[RECORDS SHOWN Boundary: Start]

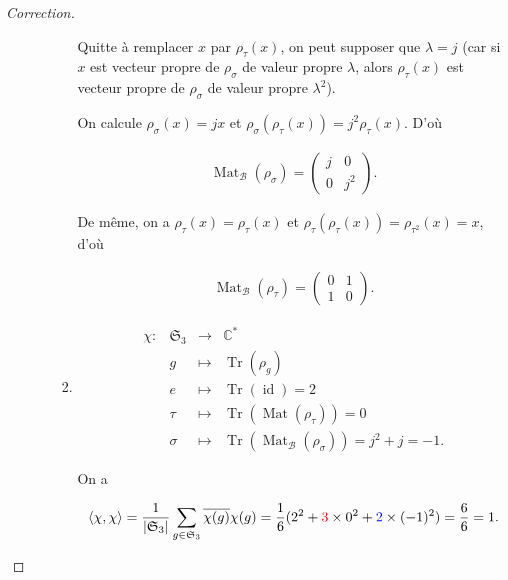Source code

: \documentclass[french]{book}
\theoremstyle{definition}
\begin{document}
\begin{proof}[Correction]
\begin{enumerate}
\begin{enumerate}
\begin{enumerate}
        Quitte à remplacer \(x\) par \(\rho _{\tau}(x)\), on peut supposer que \(\lambda = j\) (car si \(x\) est vecteur propre de \(\rho _{\sigma}\) de valeur propre \(\lambda\), alors \(\rho _{\tau}(x)\) est vecteur propre de \(\rho _{\sigma}\) de valeur propre \(\lambda ^2\)).



        On calcule \(\rho _{\sigma}(x) = jx\) et \(\rho _{\sigma}(\rho _{\tau}(x)) = j ^2 \rho _{\tau}(x)\). D'où

        \begin{gather*}
          \operatorname{Mat}_{\mathcal{B}}(\rho _{\sigma}) = \begin{pmatrix}
          j & 0 \\
          0 & j ^2
          \end{pmatrix}.
        \end{gather*}

        De même, on a \(\rho _{\tau}(x) = \rho _{\tau}(x)\) et \(\rho _{\tau}(\rho _{\tau}(x)) = \rho _{\tau ^2}(x) = x\), d'où

        \begin{gather*}
          \operatorname{Mat} _{\mathcal{B}}(\rho _{\tau}) = \begin{pmatrix}
          0 & 1 \\
          1 & 0
          \end{pmatrix}.
        \end{gather*}
        \item \[\begin{matrix}
        \chi : & \mathfrak{S}_{3} & \longrightarrow & \mathbb{C}^{*} \\
        \ & g & \longmapsto & \operatorname{Tr}(\rho _{g})\\
        \ & e & \longmapsto & \operatorname{Tr}(\operatorname{id}) = 2 \\
        \ & \tau & \longmapsto & \operatorname{Tr}(\operatorname{Mat}(\rho _{\tau})) = 0 \\
        \ & \sigma & \longmapsto & \operatorname{Tr}(\operatorname{Mat} _{\mathcal{B}}(\rho _{\sigma})) = j ^2 + j = -1.
      \end{matrix}\]

        On a

        \begin{gather*}
          \langle \chi, \chi \rangle = \frac{1}{\left\lvert \mathfrak{S}_{3} \right\rvert} \sum_{g \in \mathfrak{S}_{3}} \overline{\chi(g)} \chi(g) = \frac{1}{6}(2 ^2 + \textcolor{red}{3} \times 0 ^2 + \textcolor{blue}{2} \times(-1) ^2)  = \frac{6}{6} = 1.
        \end{gather*}


\end{enumerate}
\end{enumerate}
\end{enumerate}
\end{proof}
\end{document}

[RECORDS SHOWN Boundary: End]

_TASK PROMPT_
The expected result is the material restated word for word, minus any picture.

_SOLUTION TO THIS TASK_
Source code

: \documentclass[french]{book}
\theoremstyle{definition}
\begin{document}
\begin{proof}[Correction]
\begin{enumerate}
\begin{enumerate}
\begin{enumerate}
        Quitte à remplacer \(x\) par \(\rho _{\tau}(x)\), on peut supposer que \(\lambda = j\) (car si \(x\) est vecteur propre de \(\rho _{\sigma}\) de valeur propre \(\lambda\), alors \(\rho _{\tau}(x)\) est vecteur propre de \(\rho _{\sigma}\) de valeur propre \(\lambda ^2\)).



        On calcule \(\rho _{\sigma}(x) = jx\) et \(\rho _{\sigma}(\rho _{\tau}(x)) = j ^2 \rho _{\tau}(x)\). D'où

        \begin{gather*}
          \operatorname{Mat}_{\mathcal{B}}(\rho _{\sigma}) = \begin{pmatrix}
          j & 0 \\
          0 & j ^2
          \end{pmatrix}.
        \end{gather*}

        De même, on a \(\rho _{\tau}(x) = \rho _{\tau}(x)\) et \(\rho _{\tau}(\rho _{\tau}(x)) = \rho _{\tau ^2}(x) = x\), d'où

        \begin{gather*}
          \operatorname{Mat} _{\mathcal{B}}(\rho _{\tau}) = \begin{pmatrix}
          0 & 1 \\
          1 & 0
          \end{pmatrix}.
        \end{gather*}
        \item \[\begin{matrix}
        \chi : & \mathfrak{S}_{3} & \longrightarrow & \mathbb{C}^{*} \\
        \ & g & \longmapsto & \operatorname{Tr}(\rho _{g})\\
        \ & e & \longmapsto & \operatorname{Tr}(\operatorname{id}) = 2 \\
        \ & \tau & \longmapsto & \operatorname{Tr}(\operatorname{Mat}(\rho _{\tau})) = 0 \\
        \ & \sigma & \longmapsto & \operatorname{Tr}(\operatorname{Mat} _{\mathcal{B}}(\rho _{\sigma})) = j ^2 + j = -1.
      \end{matrix}\]

        On a

        \begin{gather*}
          \langle \chi, \chi \rangle = \frac{1}{\left\lvert \mathfrak{S}_{3} \right\rvert} \sum_{g \in \mathfrak{S}_{3}} \overline{\chi(g)} \chi(g) = \frac{1}{6}(2 ^2 + \textcolor{red}{3} \times 0 ^2 + \textcolor{blue}{2} \times(-1) ^2)  = \frac{6}{6} = 1.
        \end{gather*}


\end{enumerate}
\end{enumerate}
\end{enumerate}
\end{proof}
\end{document}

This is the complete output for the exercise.